The firm instead placed its bet on Uber’s rival Lyft in the ride-sharing space, pumping over $100 million into it all told.
Since then, Uber has totally dominated ridesharing and commuting transportation with a current market value of over $45 billion. Lyft achieved strong market leadership too, but its overall value at IPO peaked around just $16 billion leaving money on the table.
Instagram choice:
In 2010 when mobile photo sharing apps were emerging, Andreessen Horowitz invested in both Instagram and PicPlz. It ultimately chose doubling down on PicPlz though, missing the explosive adoption of Instagram.

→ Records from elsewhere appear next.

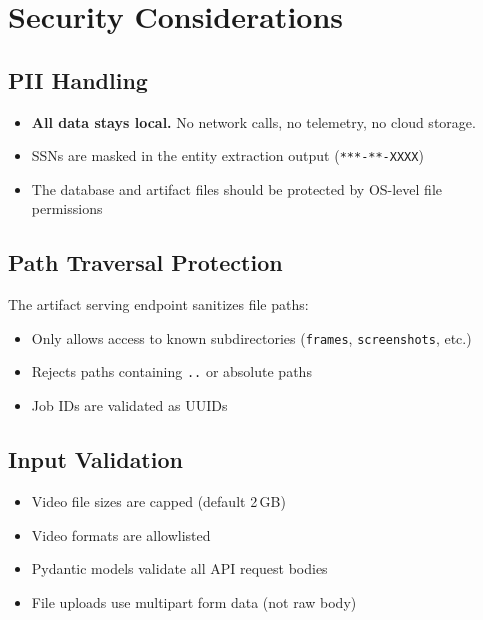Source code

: \documentclass[12pt, a4paper]{article}
\newcommand{\codeinline}[1]{\texttt{\small\colorbox{codebg}{#1}}}
\begin{document}
\section{Security Considerations}

\subsection{PII Handling}

\begin{itemize}
    \item \textbf{All data stays local.} No network calls, no telemetry, no cloud storage.
    \item SSNs are masked in the entity extraction output (\codeinline{***-**-XXXX})
    \item The database and artifact files should be protected by OS-level file permissions
\end{itemize}

\subsection{Path Traversal Protection}

The artifact serving endpoint sanitizes file paths:
\begin{itemize}
    \item Only allows access to known subdirectories (\codeinline{frames}, \codeinline{screenshots}, etc.)
    \item Rejects paths containing \codeinline{..} or absolute paths
    \item Job IDs are validated as UUIDs
\end{itemize}

\subsection{Input Validation}

\begin{itemize}
    \item Video file sizes are capped (default 2\,GB)
    \item Video formats are allowlisted
    \item Pydantic models validate all API request bodies
    \item File uploads use multipart form data (not raw body)
\end{itemize}
\end{document}
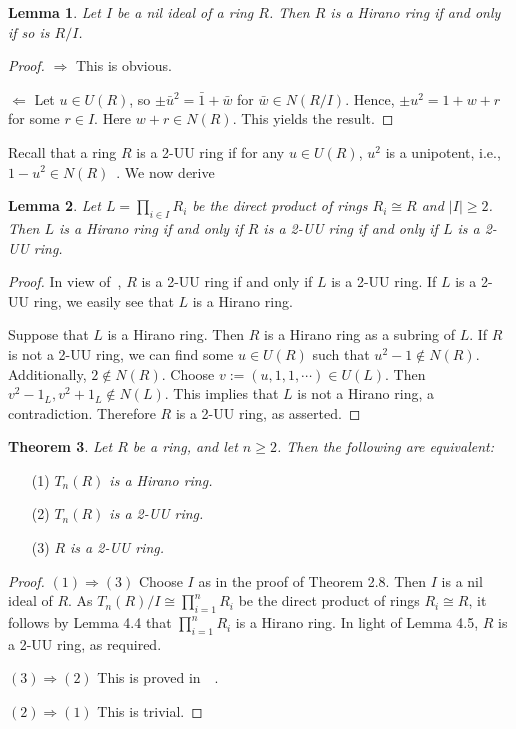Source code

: \documentclass[12pt, reqno]{amsart}
\newtheorem{thm}{Theorem}[section]
\newtheorem{lem}[thm]{Lemma}
\numberwithin{equation}{section}
\begin{document}
\begin{lem} Let $I$ be a nil ideal of a ring $R$. Then $R$ is a Hirano ring if and only if so is $R/I$.\end{lem}
\begin{proof} $\Longrightarrow$ This is obvious.

$\Longleftarrow$ Let $u\in U(R)$, so $\pm \bar{u}^2=\bar{1}+\bar{w}$ for $\bar{w}\in N(R/I)$. Hence, $\pm u^2= 1+w+r$ for some $r\in I$. Here $w+r\in N(R)$.
This yields the result.\end{proof}

Recall that a ring $R$ is a 2-UU ring if for any $u\in U(R)$, $u^2$ is a unipotent, i.e., $1-u^2\in N(R)$~\cite{CS2}. We now derive

\begin{lem} Let
$L=\prod\limits_{i\in I}R_{i}$ be the direct product of rings
$R_i\cong R$ and $|I|\geq 2$. Then $L$ is a Hirano ring if and
only if $R$ is a 2-UU ring if and only if $L$ is a 2-UU ring.\end{lem}
\begin{proof} In view of~\cite[Theorem 2.1]{CS2}, $R$ is a 2-UU ring if and only if $L$ is a 2-UU ring. If $L$ is a 2-UU ring, we easily see that $L$ is a Hirano ring.

Suppose that $L$ is a Hirano ring. Then $R$ is a Hirano ring as a subring of $L$. If $R$ is not a 2-UU ring,
we can find some $u\in U(R)$ such that $u^2-1\not\in N(R)$. Additionally, $2\not\in N(R)$.
Choose $v:=(u,1,1,\cdots )\in U(L)$. Then $v^2-1_L, v^2+1_L\not\in N(L)$. This implies that
$L$ is not a Hirano ring, a contradiction. Therefore $R$ is a 2-UU ring, as asserted.\end{proof}

\begin{thm} Let $R$ be a ring, and let $n\geq 2$. Then the following are equivalent:
\end{thm}
\begin{enumerate}
\item [(1)] {\it $T_n(R)$ is a Hirano ring.}
\vspace{-.5mm}
\item [(2)] {\it $T_n(R)$ is a 2-UU ring.}
\vspace{-.5mm}
\item [(3)] {\it $R$ is a 2-UU ring.}
\end{enumerate}
\begin{proof} $(1)\Rightarrow (3)$ Choose $I$ as in the proof of Theorem 2.8. Then $I$ is a nil ideal of $R$. As $T_n(R)/I\cong \prod\limits_{i=1}^{n}R_{i}$ be the direct product of rings
$R_i\cong R$, it follows by Lemma 4.4 that $\prod\limits_{i=1}^{n}R_{i}$ is a Hirano ring. In light of Lemma 4.5, $R$ is a 2-UU ring, as required.

$(3)\Rightarrow (2)$ This is proved in~~\cite[Theorem 2.1]{CS2}.

$(2)\Rightarrow (1)$ This is trivial.\end{proof}
\end{document}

When Facebook acquired Instagram just two year later for $1 billion, a16z missed a monstrous return, estimated to be near $5 billion in gains today from that early stake. PicPlz petered out shortly after Instagram took off.
Wrong bets on local & retail:
Andreessen Horowitz also lost significant sums on early bets in local services like restaurant reservation platform PocketChange ($18 million lost) and same-day delivery service Shoprunner ($20 million lost).
Later retail predictions also proved painfully wrong; $250 million invested across companies like Julep, ShoeDazzle and Rack Habit tanked when the digitally-native DTC trend badly lagged their lofty expectations.
While the grand slam Silicon Valley home runs have more than made up for it, these flops illustrate why venture capital is such high risk business. Even the professionals guess wrong frequently!
Final Thoughts
In closing, I am awed looking back at the ascent of Andreessen Horowitz over the past decade under Marc Andreessen’s vision and leadership. In a short period, it has taken a seat alongside names like Sequoia I considered untouchable industry legends when I first started covering Silicon Valley trends over 20 years ago.
Of course as we discussed, Andreessen Horowitz’s model has weaknesses and risks too as it scales towards monolithic asset size. I will be closely tracking whether returns weaken on newer funds as competition rises across their domains from blockchain to biotech. Growing management fees may begin eclipsing upside if outsized wins become harder to capture.
But for now, riding on prescient bets in emerging giants like Facebook and Airbnb that seemed folly at the time, no one can deny a16z’s raw investing talent. I expect Andreessen Horowitz to continue shaping Silicon Valley’s future with access to founders and assets rivaled by few others. The firm has cemented its legacy and influence for decades ahead as one of tech’s great kingmakers.
I hope you enjoyed this comprehensive inside guide! Let me know if you have any other tech investment firms or trends you’d be interested in me analyzing in similar depth!